Sometimes when I hear the word “truth” I am thrown back to my childhood living room, perched on the edge of an old brown chair, watching Disney’s Aladdin. I can hear Robin William’s voice (as Genie) saying to Aladdin, “Tell her the TRUTH!”
Telling the truth is such a good life practice and one that I think all people should be encouraged to become pretty accomplished in. However, the thing about truth is, it is different for everyone.
I am not really talking about the blatant, obvious truth like, “Claire, did you hit your sister a minute ago when she took your toy?” I am talking about personal truths. What is true for me is probably not true for you. Truth is a relative.
When discussing theological truths, I find myself getting into all sorts of gray areas with what is true and what isn’t. Everyone’s ideas tend to vary enough to make me doubt that anyone is actually as sane as they try to make themselves out to be.
How do you know what is truth when it comes to issues of faith?
This is a difficult question.

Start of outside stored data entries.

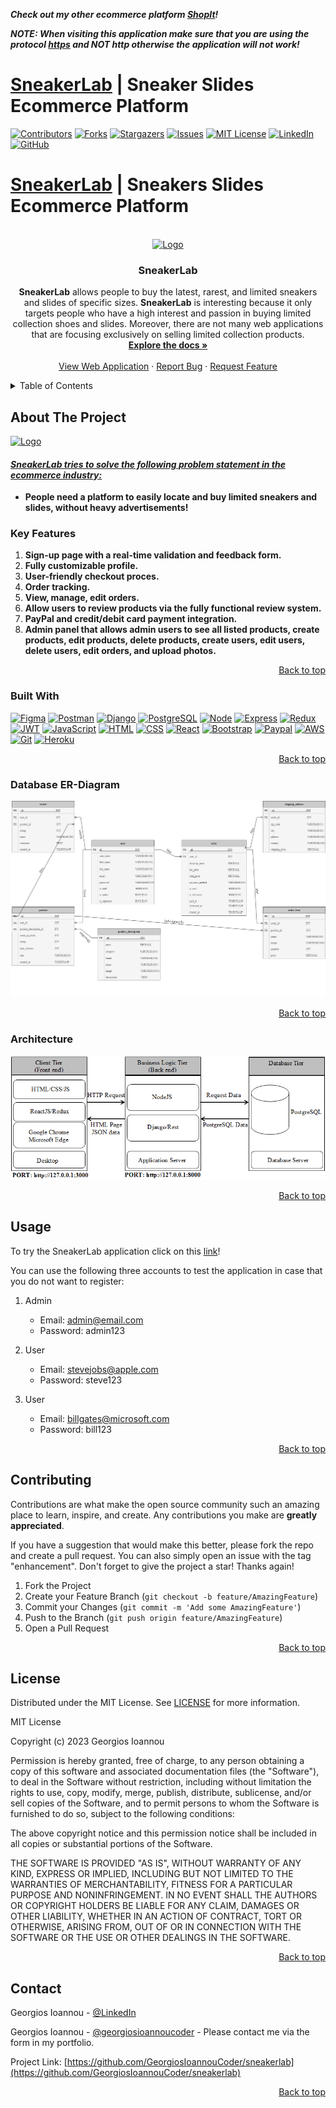 ***Check out my other ecommerce platform [ShopIt](https://github.com/georgiosioannoucoder/shopit)!***

***NOTE: When visiting this application make sure that you are using the protocol <ins>https</ins> and NOT http otherwise the application will not work!***

# [SneakerLab](https://sneakerlab.shop/#/) | Sneaker Slides Ecommerce Platform
<a name="readme-top"></a>

[![Contributors][contributors-shield]][contributors-url]
[![Forks][forks-shield]][forks-url]
[![Stargazers][stars-shield]][stars-url]
[![Issues][issues-shield]][issues-url]
[![MIT License][license-shield]][license-url]
[![LinkedIn][linkedin-shield]][linkedin-url]
[![GitHub][github-shield]][github-url]

# [SneakerLab](https://sneakerlab.shop/#/) | Sneakers Slides Ecommerce Platform

<br />
<div align="center">
  <a href="https://sneakerlab.shop/#/">
    <img src="logo.png" alt="Logo">
  </a>

<h3 align="center">SneakerLab</h3>

  <p align="center">
    <b>SneakerLab</b> allows people to buy the latest, rarest, and limited sneakers and slides of specific sizes. <b>SneakerLab</b> is interesting because it only targets people who have a high interest and passion in buying limited collection shoes and slides. Moreover, there are not many web applications that are focusing exclusively on selling limited collection products.
    <br />
    <a href="https://github.com/GeorgiosIoannouCoder/sneakerlab"><strong>Explore the docs »</strong></a>
    <br />
    <br />
    <a href="https://sneakerlab.shop/#/">View Web Application</a>
    ·
    <a href="https://github.com/GeorgiosIoannouCoder/sneakerlab/issues">Report Bug</a>
    ·
    <a href="https://github.com/GeorgiosIoannouCoder/sneakerlab/issues">Request Feature</a>
  </p>
</div>

<details>
  <summary>Table of Contents</summary>
  <ol>
    <li>
      <a href="#about-the-project">About The Project</a>
      <ul>
        <li><a href="#key-features">Key Features</a></li>
        <li><a href="#built-with">Built With</a></li>
         <li><a href="#database-er-diagram">Database ER-Diagram</a></li>
        <li><a href="#architecture">Architecture</a></li>
      </ul>
    </li>
    <li><a href="#usage">Usage</a></li>
    <li><a href="#contributing">Contributing</a></li>
    <li><a href="#license">License</a></li>
    <li><a href="#contact">Contact</a></li>
  </ol>
</details>

## About The Project

<a href="https://sneakerlab.shop/#/">
    <img src="logo.png" alt="Logo"
    width="100" height="100">
  </a>

#### <ins>***SneakerLab tries to solve the following problem statement in the ecommerce industry:***</ins>

- **People need a platform to easily locate and buy limited sneakers and slides, without heavy advertisements!**

### Key Features

1. **Sign-up page with a real-time validation and feedback form.**
2. **Fully customizable profile.**
3. **User-friendly checkout proces.**
4. **Order tracking.**
5. **View, manage, edit orders.**
6. **Allow users to review products via the fully functional review system.**
7. **PayPal and credit/debit card payment integration.**
8. **Admin panel that allows admin users to see all listed products, create products, edit products, delete products, create users, edit users, delete users, edit orders, and upload photos.**


<p align="right"><a href="#readme-top">Back to top</a></p>

### Built With

[![Figma][Figma]][Figma-url]
[![Postman][Postman]][Postman-url]
[![Django][Django]][Django-url]
[![PostgreSQL][PostgreSQL]][PostgreSQL-url]
[![Node][Node.js]][Node-url]
[![Express][Express.js]][Express-url]
[![Redux][Redux]][Redux-url]
[![JWT][JWT]][JWT-url]
[![JavaScript][Javascript]][Javascript-url]
[![HTML][HTML]][HTML-url]
[![CSS][CSS]][CSS-url]
[![React][React]][React-url]
[![Bootstrap][Bootstrap]][Bootstrap-url]
[![Paypal][PayPal]][PayPal-url]
[![AWS][AWS]][AWS-url]
[![Git][Git]][Git-url]
[![Heroku][Heroku]][Heroku-url]

<p align="right"><a href="#readme-top">Back to top</a></p>

### Database ER-Diagram

<div align="center">
  <img src="er-diagram.png" alt="ER-Diagram">
</div>

<p align="right"><a href="#readme-top">Back to top</a></p>


### Architecture

<div align="center">
  <img src="architecture.png" alt="Architecture">
</div>

<p align="right"><a href="#readme-top">Back to top</a></p>

## Usage

To try the SneakerLab application click on this [link](https://sneakerlab.shop/#/)!

You can use the following three accounts to test the application in case that you do not want to register:

1. Admin
    - Email: admin@email.com
    - Password: admin123

2. User
    - Email: stevejobs@apple.com
    - Password: steve123

3. User
    - Email: billgates@microsoft.com
    - Password: bill123

<p align="right"><a href="#readme-top">Back to top</a></p>

## Contributing

Contributions are what make the open source community such an amazing place to learn, inspire, and create. Any contributions you make are **greatly appreciated**.

If you have a suggestion that would make this better, please fork the repo and create a pull request. You can also simply open an issue with the tag "enhancement".
Don't forget to give the project a star! Thanks again!

1. Fork the Project
2. Create your Feature Branch (`git checkout -b feature/AmazingFeature`)
3. Commit your Changes (`git commit -m 'Add some AmazingFeature'`)
4. Push to the Branch (`git push origin feature/AmazingFeature`)
5. Open a Pull Request

<p align="right"><a href="#readme-top">Back to top</a></p>

## License

Distributed under the MIT License. See [LICENSE](https://github.com/GeorgiosIoannouCoder/sneakerlab/blob/master/LICENSE) for more information.

MIT License

Copyright (c) 2023 Georgios Ioannou

Permission is hereby granted, free of charge, to any person obtaining a copy
of this software and associated documentation files (the "Software"), to deal
in the Software without restriction, including without limitation the rights
to use, copy, modify, merge, publish, distribute, sublicense, and/or sell
copies of the Software, and to permit persons to whom the Software is
furnished to do so, subject to the following conditions:

The above copyright notice and this permission notice shall be included in all
copies or substantial portions of the Software.

THE SOFTWARE IS PROVIDED "AS IS", WITHOUT WARRANTY OF ANY KIND, EXPRESS OR
IMPLIED, INCLUDING BUT NOT LIMITED TO THE WARRANTIES OF MERCHANTABILITY,
FITNESS FOR A PARTICULAR PURPOSE AND NONINFRINGEMENT. IN NO EVENT SHALL THE
AUTHORS OR COPYRIGHT HOLDERS BE LIABLE FOR ANY CLAIM, DAMAGES OR OTHER
LIABILITY, WHETHER IN AN ACTION OF CONTRACT, TORT OR OTHERWISE, ARISING FROM,
OUT OF OR IN CONNECTION WITH THE SOFTWARE OR THE USE OR OTHER DEALINGS IN THE
SOFTWARE.

<p align="right"><a href="#readme-top">Back to top</a></p>

## Contact

Georgios Ioannou - [@LinkedIn](https://linkedin.com/in/georgiosioannoucoder)

Georgios Ioannou - [@georgiosioannoucoder](https://georgiosioannoucoder.github.io/) - Please contact me via the form in my portfolio.

Project Link: [https://github.com/GeorgiosIoannouCoder/sneakerlab](https://github.com/GeorgiosIoannouCoder/sneakerlab)

<p align="right"><a href="#readme-top">Back to top</a></p>

[contributors-shield]: https://img.shields.io/github/contributors/GeorgiosIoannouCoder/sneakerlab.svg?style=for-the-badge
[contributors-url]: https://github.com/GeorgiosIoannouCoder/sneakerlab/graphs/contributors

[forks-shield]: https://img.shields.io/github/forks/GeorgiosIoannouCoder/sneakerlab.svg?style=for-the-badge
[forks-url]: https://github.com/GeorgiosIoannouCoder/sneakerlab/network/members

[stars-shield]: https://img.shields.io/github/stars/GeorgiosIoannouCoder/sneakerlab.svg?style=for-the-badge
[stars-url]: https://github.com/GeorgiosIoannouCoder/sneakerlab/stargazers

[issues-shield]: https://img.shields.io/github/issues/GeorgiosIoannouCoder/sneakerlab.svg?style=for-the-badge
[issues-url]: https://github.com/GeorgiosIoannouCoder/sneakerlab/issues

[license-shield]: https://img.shields.io/github/license/GeorgiosIoannouCoder/sneakerlab.svg?style=for-the-badge
[license-url]: https://github.com/GeorgiosIoannouCoder/sneakerlab/blob/main/LICENSE

[linkedin-shield]: https://img.shields.io/badge/-LinkedIn-black.svg?style=for-the-badge&logo=linkedin&colorB=0077B5
[linkedin-url]: https://linkedin.com/in/georgiosioannoucoder

[github-shield]: https://img.shields.io/badge/-GitHub-black.svg?style=for-the-badge&logo=github&colorB=000
[github-url]: https://github.com/GeorgiosIoannouCoder/

[Figma]: https://img.shields.io/badge/figma-a259ff?style=for-the-badge&logo=figma&logoColor=1abcfe
[Figma-url]: https://www.figma.com/

[Postman]: https://img.shields.io/badge/postman-000000?style=for-the-badge&logo=postman&logoColor=orange
[Postman-url]: https://www.postman.com/

[Django]: https://img.shields.io/badge/django-000000?style=for-the-badge&logo=django&logoColor=092e20
[Django-url]: https://www.djangoproject.com/

[PostgreSQL]: https://img.shields.io/badge/postgresql-000000?style=for-the-badge&logo=postgresql&logoColor=008bb9
[PostgreSQL-url]: https://www.postgresql.org/

[Node.js]: https://img.shields.io/badge/node.js-303030?style=for-the-badge&logo=nodedotjs&logoColor=3c873a
[Node-url]: https://nodejs.org/en

[Express.js]: https://img.shields.io/badge/express.js-000000?style=for-the-badge&logo=express&logoColor=ffffff
[Express-url]: https://expressjs.com/

[Redux]: https://img.shields.io/badge/redux-000000?style=for-the-badge&logo=redux&logoColor=764abc
[Redux-url]: https://redux.js.org/

[JWT]: https://img.shields.io/badge/JWT-black?style=for-the-badge&logo=JSON%20web%20tokens
[JWT-url]: https://jwt.io/

[JavaScript]: https://img.shields.io/badge/javascript-323330?style=for-the-badge&logo=javascript&logoColor=f0db4f
[JavaScript-url]: https://www.javascript.com/

[HTML]: https://img.shields.io/badge/html-e34c26?style=for-the-badge&logo=html5&logoColor=ffffff
[HTML-url]: https://developer.mozilla.org/en-US/docs/Web/HTML

[CSS]: https://img.shields.io/badge/css-ffffff?style=for-the-badge&logo=css3&logoColor=264de4
[CSS-url]: https://developer.mozilla.org/en-US/docs/Web/CSS

[React]: https://img.shields.io/badge/React-20232A?style=for-the-badge&logo=react&logoColor=61DAFB
[React-url]: https://react.dev/

[Bootstrap]: https://img.shields.io/badge/bootstrap-ffffff?style=for-the-badge&logo=bootstrap&logoColor=563d7c
[Bootstrap-url]: https://getbootstrap.com/

[PayPal]: https://img.shields.io/badge/paypal-ffffff?style=for-the-badge&logo=paypal&logoColor=00457C
[PayPal-url]: https://developer.paypal.com/home

[AWS]: https://img.shields.io/badge/aws-000000?style=for-the-badge&logo=amazon&logoColor=ff9900
[AWS-url]: https://aws.amazon.com/

[Git]: https://img.shields.io/badge/git-000000?style=for-the-badge&logo=git&logoColor=orange
[Git-url]: https://git-scm.com/

[Heroku]: https://img.shields.io/badge/heroku-6762A6?style=for-the-badge&logo=heroku&logoColor=ffffff
[Heroku-url]: https://www.heroku.com/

Some people base truth on the holy writings like the Bible. If it is in scripture then it is true, simply and positively true. Some people base their truth on the experiential moments when they have shared space with the Divine. Some people base truth on their mentors opinions and values. Whatever your foundation for truth, you probably cling to it for a reason, but have you ever thought to ask yourself why?
When it comes to explaining my personal truth, I find that I lean more towards “anything is possible”. My truth is wrapped in my being comfortable with the mystery of the Divine and I am delighted that my understanding of God is so limited that I can be surprised everyday by just how vast this incredible Creator actually is. I don’t want to claim a truth that blocks out something true of God because I have limited my understanding of him too much.
My truth is founded in openness. Knowing that, I also recognize that for some people this sort of truth is ridiculous and ungrounded. There is a great quote by Rosemary Dougherty on this point, “Keep an open mind, but don’t let your brain fall out.”
I have known people to get into lots of disagreements about truth. Some folks will share their personal truth and will experience another person’s truth as threatening or even just plain wrong.
I believe that the Holy Spirit reveals something of God to everyone all the time. We “get it” at just the right time for us. We really don’t know what God is up to most of the time and this is where a little openness can go a long way.
Perhaps, what we can do is try to stop experiencing so much fear from people's truth and allow ourselves the gift of being honest. “This is where I am right now and what I believe to be true.” “Your truth makes me feel uncomfortable for some reason and I guess I need to spend some time pondering why.” This are really respectful and simple ways to handle issues of the relative truth. Honesty has an “I” voice. It isn’t scary or mean or threatening. This is what I have heard…this is what I have felt…this is what I am thinking… it keeps all the yuck off the "you" you are responding to.
What I'd like to propose is simple:
The truth is that honesty is timeless.